Your goal: The records under this task must be duplicated exactly.

+++

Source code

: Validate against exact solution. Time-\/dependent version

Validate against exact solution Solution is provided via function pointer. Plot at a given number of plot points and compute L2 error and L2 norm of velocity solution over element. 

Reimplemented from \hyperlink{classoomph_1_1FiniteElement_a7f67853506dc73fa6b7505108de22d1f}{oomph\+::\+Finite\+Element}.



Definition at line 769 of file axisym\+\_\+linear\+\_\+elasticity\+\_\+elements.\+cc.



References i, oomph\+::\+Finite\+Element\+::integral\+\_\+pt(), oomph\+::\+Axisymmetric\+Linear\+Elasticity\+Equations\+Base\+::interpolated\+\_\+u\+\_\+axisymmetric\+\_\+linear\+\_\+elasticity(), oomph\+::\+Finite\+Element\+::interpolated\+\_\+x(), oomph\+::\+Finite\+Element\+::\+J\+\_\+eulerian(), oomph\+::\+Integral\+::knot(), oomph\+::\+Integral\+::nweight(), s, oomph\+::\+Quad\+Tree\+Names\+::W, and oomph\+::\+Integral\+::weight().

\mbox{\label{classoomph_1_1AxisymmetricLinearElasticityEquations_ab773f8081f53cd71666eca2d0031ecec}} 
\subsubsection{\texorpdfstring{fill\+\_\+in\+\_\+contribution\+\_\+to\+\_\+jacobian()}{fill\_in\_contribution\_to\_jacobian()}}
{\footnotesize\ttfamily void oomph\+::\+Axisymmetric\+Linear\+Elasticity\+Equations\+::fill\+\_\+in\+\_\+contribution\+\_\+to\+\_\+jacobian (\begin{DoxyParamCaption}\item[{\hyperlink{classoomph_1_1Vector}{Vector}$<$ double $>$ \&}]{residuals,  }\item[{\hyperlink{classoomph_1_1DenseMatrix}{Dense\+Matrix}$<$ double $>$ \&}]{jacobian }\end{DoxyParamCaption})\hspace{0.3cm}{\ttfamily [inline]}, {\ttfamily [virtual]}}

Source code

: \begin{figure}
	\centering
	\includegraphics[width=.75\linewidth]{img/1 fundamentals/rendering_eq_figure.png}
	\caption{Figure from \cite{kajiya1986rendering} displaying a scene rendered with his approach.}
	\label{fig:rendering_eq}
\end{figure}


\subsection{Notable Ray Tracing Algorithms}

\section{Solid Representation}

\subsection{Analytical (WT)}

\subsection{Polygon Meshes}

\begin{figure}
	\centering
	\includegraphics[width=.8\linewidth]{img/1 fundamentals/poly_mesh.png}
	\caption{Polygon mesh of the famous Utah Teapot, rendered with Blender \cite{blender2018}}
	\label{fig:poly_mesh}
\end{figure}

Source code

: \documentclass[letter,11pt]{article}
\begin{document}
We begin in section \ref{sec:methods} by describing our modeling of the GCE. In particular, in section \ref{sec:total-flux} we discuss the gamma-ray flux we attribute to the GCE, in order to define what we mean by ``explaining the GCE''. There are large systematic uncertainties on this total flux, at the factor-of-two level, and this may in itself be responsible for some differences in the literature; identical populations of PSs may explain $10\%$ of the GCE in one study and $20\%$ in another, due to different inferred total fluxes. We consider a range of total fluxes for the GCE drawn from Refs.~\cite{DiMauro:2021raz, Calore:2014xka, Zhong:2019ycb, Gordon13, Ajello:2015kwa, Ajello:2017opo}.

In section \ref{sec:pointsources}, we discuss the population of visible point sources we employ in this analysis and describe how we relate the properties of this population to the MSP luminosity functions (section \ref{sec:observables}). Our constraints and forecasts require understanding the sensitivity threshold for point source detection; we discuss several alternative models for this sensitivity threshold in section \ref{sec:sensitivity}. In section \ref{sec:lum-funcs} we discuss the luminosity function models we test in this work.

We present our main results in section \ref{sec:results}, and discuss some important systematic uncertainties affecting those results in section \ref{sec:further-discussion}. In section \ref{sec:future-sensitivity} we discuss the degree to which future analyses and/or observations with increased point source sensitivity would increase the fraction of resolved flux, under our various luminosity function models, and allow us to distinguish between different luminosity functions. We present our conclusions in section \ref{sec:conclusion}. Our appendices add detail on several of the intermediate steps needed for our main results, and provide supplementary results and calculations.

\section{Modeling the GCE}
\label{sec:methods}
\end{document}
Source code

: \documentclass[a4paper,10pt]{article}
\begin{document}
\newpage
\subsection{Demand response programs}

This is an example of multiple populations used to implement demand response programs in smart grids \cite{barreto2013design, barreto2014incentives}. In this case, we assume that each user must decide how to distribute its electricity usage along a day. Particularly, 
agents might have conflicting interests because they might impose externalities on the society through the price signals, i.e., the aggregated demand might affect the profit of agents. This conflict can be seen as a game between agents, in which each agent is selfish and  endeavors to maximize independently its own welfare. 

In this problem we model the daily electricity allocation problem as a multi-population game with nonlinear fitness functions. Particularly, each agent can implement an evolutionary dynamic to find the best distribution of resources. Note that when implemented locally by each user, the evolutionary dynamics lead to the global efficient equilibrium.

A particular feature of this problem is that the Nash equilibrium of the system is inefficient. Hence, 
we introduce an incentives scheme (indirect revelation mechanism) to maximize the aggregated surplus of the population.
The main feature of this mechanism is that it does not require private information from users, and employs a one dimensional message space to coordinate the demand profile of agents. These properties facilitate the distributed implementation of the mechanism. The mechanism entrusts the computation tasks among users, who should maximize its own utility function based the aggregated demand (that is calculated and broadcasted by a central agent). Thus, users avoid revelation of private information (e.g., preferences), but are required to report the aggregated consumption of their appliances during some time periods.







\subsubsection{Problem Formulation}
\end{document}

+++

Result:
Source code

: Validate against exact solution. Time-\/dependent version

Validate against exact solution Solution is provided via function pointer. Plot at a given number of plot points and compute L2 error and L2 norm of velocity solution over element. 

Reimplemented from \hyperlink{classoomph_1_1FiniteElement_a7f67853506dc73fa6b7505108de22d1f}{oomph\+::\+Finite\+Element}.



Definition at line 769 of file axisym\+\_\+linear\+\_\+elasticity\+\_\+elements.\+cc.



References i, oomph\+::\+Finite\+Element\+::integral\+\_\+pt(), oomph\+::\+Axisymmetric\+Linear\+Elasticity\+Equations\+Base\+::interpolated\+\_\+u\+\_\+axisymmetric\+\_\+linear\+\_\+elasticity(), oomph\+::\+Finite\+Element\+::interpolated\+\_\+x(), oomph\+::\+Finite\+Element\+::\+J\+\_\+eulerian(), oomph\+::\+Integral\+::knot(), oomph\+::\+Integral\+::nweight(), s, oomph\+::\+Quad\+Tree\+Names\+::W, and oomph\+::\+Integral\+::weight().

\mbox{\label{classoomph_1_1AxisymmetricLinearElasticityEquations_ab773f8081f53cd71666eca2d0031ecec}} 
\subsubsection{\texorpdfstring{fill\+\_\+in\+\_\+contribution\+\_\+to\+\_\+jacobian()}{fill\_in\_contribution\_to\_jacobian()}}
{\footnotesize\ttfamily void oomph\+::\+Axisymmetric\+Linear\+Elasticity\+Equations\+::fill\+\_\+in\+\_\+contribution\+\_\+to\+\_\+jacobian (\begin{DoxyParamCaption}\item[{\hyperlink{classoomph_1_1Vector}{Vector}$<$ double $>$ \&}]{residuals,  }\item[{\hyperlink{classoomph_1_1DenseMatrix}{Dense\+Matrix}$<$ double $>$ \&}]{jacobian }\end{DoxyParamCaption})\hspace{0.3cm}{\ttfamily [inline]}, {\ttfamily [virtual]}}

Source code

: \begin{figure}
	\centering
	\includegraphics[width=.75\linewidth]{img/1 fundamentals/rendering_eq_figure.png}
	\caption{Figure from \cite{kajiya1986rendering} displaying a scene rendered with his approach.}
	\label{fig:rendering_eq}
\end{figure}


\subsection{Notable Ray Tracing Algorithms}

\section{Solid Representation}

\subsection{Analytical (WT)}

\subsection{Polygon Meshes}

\begin{figure}
	\centering
	\includegraphics[width=.8\linewidth]{img/1 fundamentals/poly_mesh.png}
	\caption{Polygon mesh of the famous Utah Teapot, rendered with Blender \cite{blender2018}}
	\label{fig:poly_mesh}
\end{figure}

Source code

: \documentclass[letter,11pt]{article}
\begin{document}
We begin in section \ref{sec:methods} by describing our modeling of the GCE. In particular, in section \ref{sec:total-flux} we discuss the gamma-ray flux we attribute to the GCE, in order to define what we mean by ``explaining the GCE''. There are large systematic uncertainties on this total flux, at the factor-of-two level, and this may in itself be responsible for some differences in the literature; identical populations of PSs may explain $10\%$ of the GCE in one study and $20\%$ in another, due to different inferred total fluxes. We consider a range of total fluxes for the GCE drawn from Refs.~\cite{DiMauro:2021raz, Calore:2014xka, Zhong:2019ycb, Gordon13, Ajello:2015kwa, Ajello:2017opo}.

In section \ref{sec:pointsources}, we discuss the population of visible point sources we employ in this analysis and describe how we relate the properties of this population to the MSP luminosity functions (section \ref{sec:observables}). Our constraints and forecasts require understanding the sensitivity threshold for point source detection; we discuss several alternative models for this sensitivity threshold in section \ref{sec:sensitivity}. In section \ref{sec:lum-funcs} we discuss the luminosity function models we test in this work.

We present our main results in section \ref{sec:results}, and discuss some important systematic uncertainties affecting those results in section \ref{sec:further-discussion}. In section \ref{sec:future-sensitivity} we discuss the degree to which future analyses and/or observations with increased point source sensitivity would increase the fraction of resolved flux, under our various luminosity function models, and allow us to distinguish between different luminosity functions. We present our conclusions in section \ref{sec:conclusion}. Our appendices add detail on several of the intermediate steps needed for our main results, and provide supplementary results and calculations.

\section{Modeling the GCE}
\label{sec:methods}
\end{document}
Source code

: \documentclass[a4paper,10pt]{article}
\begin{document}
\newpage
\subsection{Demand response programs}

This is an example of multiple populations used to implement demand response programs in smart grids \cite{barreto2013design, barreto2014incentives}. In this case, we assume that each user must decide how to distribute its electricity usage along a day. Particularly, 
agents might have conflicting interests because they might impose externalities on the society through the price signals, i.e., the aggregated demand might affect the profit of agents. This conflict can be seen as a game between agents, in which each agent is selfish and  endeavors to maximize independently its own welfare. 

In this problem we model the daily electricity allocation problem as a multi-population game with nonlinear fitness functions. Particularly, each agent can implement an evolutionary dynamic to find the best distribution of resources. Note that when implemented locally by each user, the evolutionary dynamics lead to the global efficient equilibrium.

A particular feature of this problem is that the Nash equilibrium of the system is inefficient. Hence, 
we introduce an incentives scheme (indirect revelation mechanism) to maximize the aggregated surplus of the population.
The main feature of this mechanism is that it does not require private information from users, and employs a one dimensional message space to coordinate the demand profile of agents. These properties facilitate the distributed implementation of the mechanism. The mechanism entrusts the computation tasks among users, who should maximize its own utility function based the aggregated demand (that is calculated and broadcasted by a central agent). Thus, users avoid revelation of private information (e.g., preferences), but are required to report the aggregated consumption of their appliances during some time periods.







\subsubsection{Problem Formulation}
\end{document}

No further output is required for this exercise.